Approximate analytic model of the boundary layer around a low magnetic field neutron star at the disk accretion

TL;DR

This paper develops a semi-analytic, one-dimensional model for the boundary layer around a weakly magnetized, rapidly accreting neutron star in which radiation pressure dominates in both the inner disk and the BL. It constructs a matching framework between an outer radiation-dominated disk solution and an inner BL solution, deriving closed-form expressions for pressure, density, temperature, angular velocity, and BL thickness as functions of radius or angular velocity, and identifies a disk–BL boundary via thickness criteria.

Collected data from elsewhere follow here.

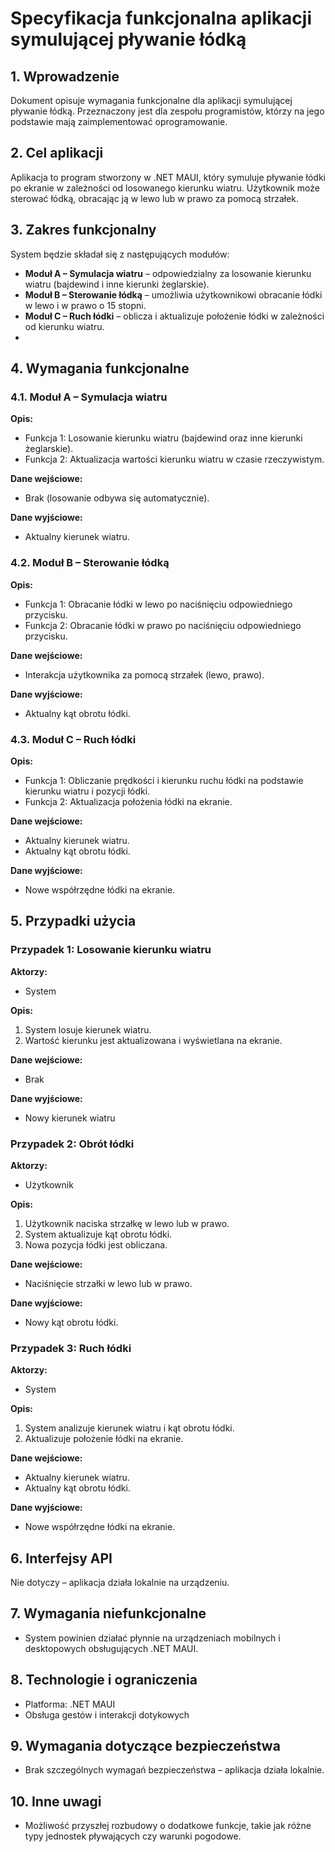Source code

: # Specyfikacja funkcjonalna aplikacji symulującej pływanie łódką

## 1. Wprowadzenie
Dokument opisuje wymagania funkcjonalne dla aplikacji symulującej pływanie łódką. Przeznaczony jest dla zespołu programistów, którzy na jego podstawie mają zaimplementować oprogramowanie.

## 2. Cel aplikacji
Aplikacja to program stworzony w .NET MAUI, który symuluje pływanie łódki po ekranie w zależności od losowanego kierunku wiatru. Użytkownik może sterować łódką, obracając ją w lewo lub w prawo za pomocą strzałek.

## 3. Zakres funkcjonalny
System będzie składał się z następujących modułów:
- **Moduł A – Symulacja wiatru** – odpowiedzialny za losowanie kierunku wiatru (bajdewind i inne kierunki żeglarskie).
- **Moduł B – Sterowanie łódką** – umożliwia użytkownikowi obracanie łódki w lewo i w prawo o 15 stopni.
- **Moduł C – Ruch łódki** – oblicza i aktualizuje położenie łódki w zależności od kierunku wiatru.
- 
## 4. Wymagania funkcjonalne
### 4.1. Moduł A – Symulacja wiatru
**Opis:**
- Funkcja 1: Losowanie kierunku wiatru (bajdewind oraz inne kierunki żeglarskie).
- Funkcja 2: Aktualizacja wartości kierunku wiatru w czasie rzeczywistym.

**Dane wejściowe:**
- Brak (losowanie odbywa się automatycznie).

**Dane wyjściowe:**
- Aktualny kierunek wiatru.

### 4.2. Moduł B – Sterowanie łódką
**Opis:**
- Funkcja 1: Obracanie łódki w lewo po naciśnięciu odpowiedniego przycisku.
- Funkcja 2: Obracanie łódki w prawo po naciśnięciu odpowiedniego przycisku.

**Dane wejściowe:**
- Interakcja użytkownika za pomocą strzałek (lewo, prawo).

**Dane wyjściowe:**
- Aktualny kąt obrotu łódki.

### 4.3. Moduł C – Ruch łódki
**Opis:**
- Funkcja 1: Obliczanie prędkości i kierunku ruchu łódki na podstawie kierunku wiatru i pozycji łódki.
- Funkcja 2: Aktualizacja położenia łódki na ekranie.

**Dane wejściowe:**
- Aktualny kierunek wiatru.
- Aktualny kąt obrotu łódki.

**Dane wyjściowe:**
- Nowe współrzędne łódki na ekranie.

## 5. Przypadki użycia
### Przypadek 1: Losowanie kierunku wiatru
**Aktorzy:**
- System

**Opis:**
1. System losuje kierunek wiatru.
2. Wartość kierunku jest aktualizowana i wyświetlana na ekranie.

**Dane wejściowe:**
- Brak

**Dane wyjściowe:**
- Nowy kierunek wiatru

### Przypadek 2: Obrót łódki
**Aktorzy:**
- Użytkownik

**Opis:**
1. Użytkownik naciska strzałkę w lewo lub w prawo.
2. System aktualizuje kąt obrotu łódki.
3. Nowa pozycja łódki jest obliczana.

**Dane wejściowe:**
- Naciśnięcie strzałki w lewo lub w prawo.

**Dane wyjściowe:**
- Nowy kąt obrotu łódki.

### Przypadek 3: Ruch łódki
**Aktorzy:**
- System

**Opis:**
1. System analizuje kierunek wiatru i kąt obrotu łódki.
2. Aktualizuje położenie łódki na ekranie.

**Dane wejściowe:**
- Aktualny kierunek wiatru.
- Aktualny kąt obrotu łódki.

**Dane wyjściowe:**
- Nowe współrzędne łódki na ekranie.

## 6. Interfejsy API
Nie dotyczy – aplikacja działa lokalnie na urządzeniu.

## 7. Wymagania niefunkcjonalne
- System powinien działać płynnie na urządzeniach mobilnych i desktopowych obsługujących .NET MAUI.

## 8. Technologie i ograniczenia
- Platforma: .NET MAUI
- Obsługa gestów i interakcji dotykowych

## 9. Wymagania dotyczące bezpieczeństwa
- Brak szczególnych wymagań bezpieczeństwa – aplikacja działa lokalnie.

## 10. Inne uwagi
- Możliwość przyszłej rozbudowy o dodatkowe funkcje, takie jak różne typy jednostek pływających czy warunki pogodowe.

The analysis yields the BL luminosity $\Phi_b = \frac{GM\dot M}{2r_*}(1-\omega_*)^2$ and shows how the BL structure evolves as the stellar rotation nears a critical value, including BL disappearance and possible jet formation at high luminosities. The results provide a tractable analytic baseline for understanding BL physics and motivate future multi-dimensional simulations to capture complex dynamics and jet production.

Abstract

An approximate analytic one-dimensional model is constructed, for the accretion disk boundary layer surrounding a neutron star whose low magnetic field does not affect the process of accretion. A high luminosity model is considered, with radiation pressure dominant in the interior part of the disk.

Figures (1)

• Figure 1: Qualitative picture of accretion onto a neutron star with a weak magnetic field in the boundary layer formation region. In the interior part of the disk, the plasma is assumed to be radiation dominated, which corresponds to high luminosity during accretion. The arrows indicate the direction of gas motion within the boundary layer, where part of the matter is incorporated into the neutron star. At high luminosities, the radiation force accelerates part of the plasma in the vertical direction, leading to the formation of collimated jets. The assumed edge of the boundary layer is located where the characteristic BL thickness, as given by equation (\ref{['4.4c']}), becomes comparable to the vertical thickness of the disk.